En tanto, Irene había tomado la dirección intelectual, social y moral de las dos niñas y el pequeñuelo. Se les destinó, por acuerdo mío, un holgado aposento, donde todo el día estaba la maestra a solas con los alumnitos, y en una habitación cercana comían los cuatro. Yo previne que todas las tardes salieran a paseo, no consagrando al estudio sedentario más que las horas de la mañana.

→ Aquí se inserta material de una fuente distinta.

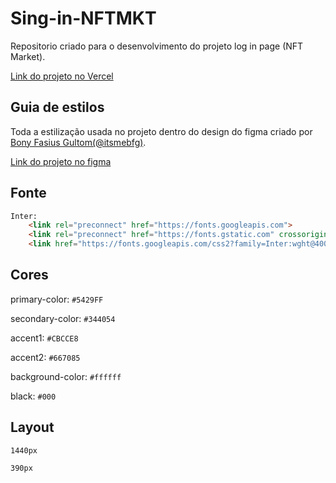 
# Sing-in-NFTMKT
Repositorio criado para o desenvolvimento do projeto log in page (NFT Market).

[Link do projeto no Vercel](https://cuda-project-cbmnx31q5-wario-ajs.vercel.app/)

## Guia de estilos

Toda a estilização usada no projeto dentro do design do figma criado por [Bony Fasius Gultom(@itsmebfg)](https://www.figma.com/@itsmebfg).

[Link do projeto no figma](https://www.figma.com/community/file/1131080737838362198)

## Fonte

```html
Inter:
    <link rel="preconnect" href="https://fonts.googleapis.com">
    <link rel="preconnect" href="https://fonts.gstatic.com" crossorigin>
    <link href="https://fonts.googleapis.com/css2?family=Inter:wght@400;500;600;700&display=swap" rel="stylesheet">
```

## Cores

primary-color: `#5429FF`

secondary-color: `#344054`

accent1: `#CBCCE8`

accent2: `#667085`

background-color: `#ffffff`

black: `#000`

## Layout

`1440px`

`390px`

La discreción, mesura, recato y laboriosidad de la joven maestra, enamoraban a Lica que, en tocando a este punto, me echaba mil bendiciones por haber traído a su casa alhaja tan bella y de tal valor. También mi hermano estaba contentísimo, y yo me consolaba así del mal que hice con llevarles la calamidad de doña Cándida; y pensando en la útil abeja, olvidaba al chupador vampiro.